Renovated pitches to help forge Namibia's footballing future
Total of 45 renovated sports fields opened at schools in Namibia
Result of collaborative development project
FIFA joined together with organisations from Germany and Namibia
Following the memorandum of understanding signed in February 2017 between FIFA, the Namibian and German Football Associations and the Gesellschaft für Internationale Zusammenarbeit (GIZ), 45 sports fields at 22 schools and institutions across Namibia have been handed over to the school authorities following the joint programme carried out in the country.
As part of the redevelopment of the facilities, 17 out of the 45 renovated sports fields will be solely dedicated to football, giving girls and boys aged six to 18 years old better access to football and other sports. Sixteen of the pitches have been redeveloped in the Ohangwena and Khomas regions and one in Windhoek.
To mark the inauguration of the newly redeveloped pitches, a mini-football (plus netball and volleyball) festival featuring schools from across Northern Namibia was held at Ongha Senior Secondary School, as well as a special ceremony featuring representatives from key stakeholders, local organisations and authorities from the region.
Speaking at the ceremony, His Excellency Mr Christian-Matthias Schlaga, the Ambassador of the Federal Republic of Germany to Namibia, said that more than 85,000 young people will have access to the newly-built or renovated sports fields, as well as the chance to participate in “Sport for Development” training sessions.
The dedicated sport development and education sessions will be delivered by GIZ, an international development agency from Germany, who will aim to use football and other sports as a platform to address social issues faced by local communities in Namibia. The Namibian Football Association will also provide a specific football course, which will educate schoolteachers and help them become coaches and referees in Namibia.
Emphasising FIFA’s continued commitment to developing the game of football around the world – one of the key pillars to FIFA’s vision for football – Jurg Nepfer, Head of Technical Development Services at FIFA, said: “The project here in the north is an important pillar as it will help grow the game and motivate even those who think they might not be able to participate”.
He added: “Only one year after the ground-breaking ceremony at Concordia College in Windhoek, we are celebrating today the conclusion of the constructions of the sports fields. This is a great success and was only possible with the joint effort of all partners.”
Agnes Tjongarero, Deputy Minister of Youth and Sports, applauded the partners for the facilities and said: “Thousands of young people can now use modern facilities to polish their talents and see how far they can go with it, in the industry of endless possibilities. Sport gives us incredibly important lessons about life. It teaches us about the joy of triumph, but also about learning to be resilient when we lose, and to lose with grace”. She added that sport can help unify a country and bring people together.

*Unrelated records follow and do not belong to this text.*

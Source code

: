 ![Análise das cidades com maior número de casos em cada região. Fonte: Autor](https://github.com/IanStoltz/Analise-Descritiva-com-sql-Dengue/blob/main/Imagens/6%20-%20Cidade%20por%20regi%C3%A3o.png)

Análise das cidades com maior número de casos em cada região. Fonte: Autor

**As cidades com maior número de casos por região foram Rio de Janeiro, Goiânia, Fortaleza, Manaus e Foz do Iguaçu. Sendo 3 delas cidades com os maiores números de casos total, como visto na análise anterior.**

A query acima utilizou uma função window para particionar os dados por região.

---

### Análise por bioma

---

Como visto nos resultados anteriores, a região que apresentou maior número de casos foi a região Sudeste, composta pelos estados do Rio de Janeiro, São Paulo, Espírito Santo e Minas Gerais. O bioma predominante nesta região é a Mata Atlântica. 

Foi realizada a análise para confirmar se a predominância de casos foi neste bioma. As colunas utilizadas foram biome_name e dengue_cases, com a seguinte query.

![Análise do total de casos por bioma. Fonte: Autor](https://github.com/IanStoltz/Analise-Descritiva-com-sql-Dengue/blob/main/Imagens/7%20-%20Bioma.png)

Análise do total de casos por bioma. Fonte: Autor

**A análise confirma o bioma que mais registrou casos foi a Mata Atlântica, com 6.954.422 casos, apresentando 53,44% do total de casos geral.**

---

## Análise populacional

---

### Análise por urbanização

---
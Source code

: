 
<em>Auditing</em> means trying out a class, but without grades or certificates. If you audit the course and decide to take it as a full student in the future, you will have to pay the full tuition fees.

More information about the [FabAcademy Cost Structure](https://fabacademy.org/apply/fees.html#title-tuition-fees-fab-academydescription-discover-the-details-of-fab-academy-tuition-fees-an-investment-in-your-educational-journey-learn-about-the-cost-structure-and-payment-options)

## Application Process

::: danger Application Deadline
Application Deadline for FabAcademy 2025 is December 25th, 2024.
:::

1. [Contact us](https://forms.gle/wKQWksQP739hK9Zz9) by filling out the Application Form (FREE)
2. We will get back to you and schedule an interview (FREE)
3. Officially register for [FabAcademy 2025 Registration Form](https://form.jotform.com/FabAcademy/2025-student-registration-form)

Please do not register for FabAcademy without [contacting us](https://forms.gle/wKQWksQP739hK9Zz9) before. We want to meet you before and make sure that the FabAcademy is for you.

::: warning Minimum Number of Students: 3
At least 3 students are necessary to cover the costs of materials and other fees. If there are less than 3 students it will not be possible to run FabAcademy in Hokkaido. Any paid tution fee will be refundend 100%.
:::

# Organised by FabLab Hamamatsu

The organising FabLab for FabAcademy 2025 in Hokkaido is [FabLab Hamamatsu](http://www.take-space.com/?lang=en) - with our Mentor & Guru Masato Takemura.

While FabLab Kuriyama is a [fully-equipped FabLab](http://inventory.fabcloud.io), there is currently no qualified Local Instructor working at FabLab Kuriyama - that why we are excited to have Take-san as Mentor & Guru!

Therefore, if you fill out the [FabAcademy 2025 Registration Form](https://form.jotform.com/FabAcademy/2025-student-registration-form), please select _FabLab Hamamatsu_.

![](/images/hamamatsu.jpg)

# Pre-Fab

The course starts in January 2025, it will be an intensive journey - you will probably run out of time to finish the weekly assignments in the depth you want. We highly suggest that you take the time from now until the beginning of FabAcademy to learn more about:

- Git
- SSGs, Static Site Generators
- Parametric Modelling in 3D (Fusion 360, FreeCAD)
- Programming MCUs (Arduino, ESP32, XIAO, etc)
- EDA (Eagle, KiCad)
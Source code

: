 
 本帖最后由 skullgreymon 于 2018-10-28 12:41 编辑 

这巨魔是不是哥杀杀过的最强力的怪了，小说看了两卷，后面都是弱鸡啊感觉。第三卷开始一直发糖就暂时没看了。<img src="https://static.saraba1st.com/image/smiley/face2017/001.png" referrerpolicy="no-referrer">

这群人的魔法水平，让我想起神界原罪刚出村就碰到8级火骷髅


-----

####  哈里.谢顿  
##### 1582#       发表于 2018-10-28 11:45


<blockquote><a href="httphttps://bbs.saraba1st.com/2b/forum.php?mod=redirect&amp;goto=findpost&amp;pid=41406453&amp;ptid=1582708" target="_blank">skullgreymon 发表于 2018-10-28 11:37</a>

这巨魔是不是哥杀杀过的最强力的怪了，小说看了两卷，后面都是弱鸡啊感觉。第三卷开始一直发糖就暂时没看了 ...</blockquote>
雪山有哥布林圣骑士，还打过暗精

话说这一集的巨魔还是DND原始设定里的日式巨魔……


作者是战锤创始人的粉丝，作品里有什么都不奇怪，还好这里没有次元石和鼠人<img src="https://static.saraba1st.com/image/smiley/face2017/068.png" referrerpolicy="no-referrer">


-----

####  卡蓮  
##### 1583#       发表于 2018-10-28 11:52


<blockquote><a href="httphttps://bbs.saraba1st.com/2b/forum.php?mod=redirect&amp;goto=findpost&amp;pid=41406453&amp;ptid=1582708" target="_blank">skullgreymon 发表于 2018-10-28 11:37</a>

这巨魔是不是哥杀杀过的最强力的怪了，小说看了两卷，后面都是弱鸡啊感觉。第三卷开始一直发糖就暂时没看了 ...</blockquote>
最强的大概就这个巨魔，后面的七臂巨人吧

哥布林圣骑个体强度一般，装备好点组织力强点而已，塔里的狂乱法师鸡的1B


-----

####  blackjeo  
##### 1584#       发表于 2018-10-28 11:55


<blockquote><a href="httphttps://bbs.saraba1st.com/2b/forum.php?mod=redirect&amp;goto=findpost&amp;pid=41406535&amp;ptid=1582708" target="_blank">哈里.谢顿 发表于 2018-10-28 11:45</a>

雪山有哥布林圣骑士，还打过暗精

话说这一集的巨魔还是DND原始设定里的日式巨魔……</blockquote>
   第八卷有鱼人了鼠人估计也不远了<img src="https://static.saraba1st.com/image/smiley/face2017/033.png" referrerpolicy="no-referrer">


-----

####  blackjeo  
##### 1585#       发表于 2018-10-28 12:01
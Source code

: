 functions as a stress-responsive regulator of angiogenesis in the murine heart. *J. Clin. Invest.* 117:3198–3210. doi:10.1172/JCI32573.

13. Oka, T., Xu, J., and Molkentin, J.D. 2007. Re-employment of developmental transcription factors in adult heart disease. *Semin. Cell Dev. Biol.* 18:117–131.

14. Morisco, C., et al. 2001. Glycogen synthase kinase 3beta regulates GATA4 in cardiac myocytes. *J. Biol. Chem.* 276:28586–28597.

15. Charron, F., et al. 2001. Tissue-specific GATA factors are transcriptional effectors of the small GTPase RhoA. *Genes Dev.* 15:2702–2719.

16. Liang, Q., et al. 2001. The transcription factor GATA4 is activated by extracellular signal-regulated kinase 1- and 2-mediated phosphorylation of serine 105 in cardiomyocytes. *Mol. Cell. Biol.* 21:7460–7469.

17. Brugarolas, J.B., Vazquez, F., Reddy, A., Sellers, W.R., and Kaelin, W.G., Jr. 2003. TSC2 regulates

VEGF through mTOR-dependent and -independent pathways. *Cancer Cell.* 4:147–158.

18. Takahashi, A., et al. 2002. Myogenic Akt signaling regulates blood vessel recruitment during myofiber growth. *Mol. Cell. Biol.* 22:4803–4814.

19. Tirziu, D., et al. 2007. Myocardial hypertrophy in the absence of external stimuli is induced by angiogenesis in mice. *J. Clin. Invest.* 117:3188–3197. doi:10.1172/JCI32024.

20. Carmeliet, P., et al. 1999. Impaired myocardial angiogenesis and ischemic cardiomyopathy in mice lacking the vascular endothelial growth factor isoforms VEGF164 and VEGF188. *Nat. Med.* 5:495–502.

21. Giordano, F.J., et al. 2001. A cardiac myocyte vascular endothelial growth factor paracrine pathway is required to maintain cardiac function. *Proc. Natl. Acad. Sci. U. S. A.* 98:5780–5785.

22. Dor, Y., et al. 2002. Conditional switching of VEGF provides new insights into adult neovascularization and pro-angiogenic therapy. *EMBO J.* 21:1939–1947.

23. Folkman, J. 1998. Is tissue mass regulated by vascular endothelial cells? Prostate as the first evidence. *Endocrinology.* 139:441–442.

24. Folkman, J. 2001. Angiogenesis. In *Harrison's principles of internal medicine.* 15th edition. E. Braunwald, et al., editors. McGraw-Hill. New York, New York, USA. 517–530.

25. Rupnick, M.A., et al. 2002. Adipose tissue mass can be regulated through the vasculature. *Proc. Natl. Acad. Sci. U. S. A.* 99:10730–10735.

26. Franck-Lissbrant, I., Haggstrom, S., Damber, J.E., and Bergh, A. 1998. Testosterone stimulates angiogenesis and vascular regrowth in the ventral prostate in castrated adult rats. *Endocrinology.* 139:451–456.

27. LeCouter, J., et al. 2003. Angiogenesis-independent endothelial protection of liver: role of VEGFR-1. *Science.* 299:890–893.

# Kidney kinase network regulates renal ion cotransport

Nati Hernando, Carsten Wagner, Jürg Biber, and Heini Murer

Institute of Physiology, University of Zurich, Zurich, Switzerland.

National team coach Ricardo Manetti also encouraged the pupils to efficiently utilise the pitches. He used some of the Brave Warriors players as an example, including Willem Mwedihanga, Benson Shilongo, Absalom Iimbondi and Benjamin Nenkayu, to show that there is no excuse for any player not to make it to national or even international level, provided they put what he called “the right attitude” to work.
As part of the project, sports equipment was distributed to schools across the country, and a dedicated training and education programme was also being provided for referees, coaches, administrators and NFA/GIZ-selected local instructors.
Following the conclusion of the project, a series of regional school tournaments and coaching and refereeing courses will now be organised to make use of the new facilities and to give more opportunities to young people in the country to play football.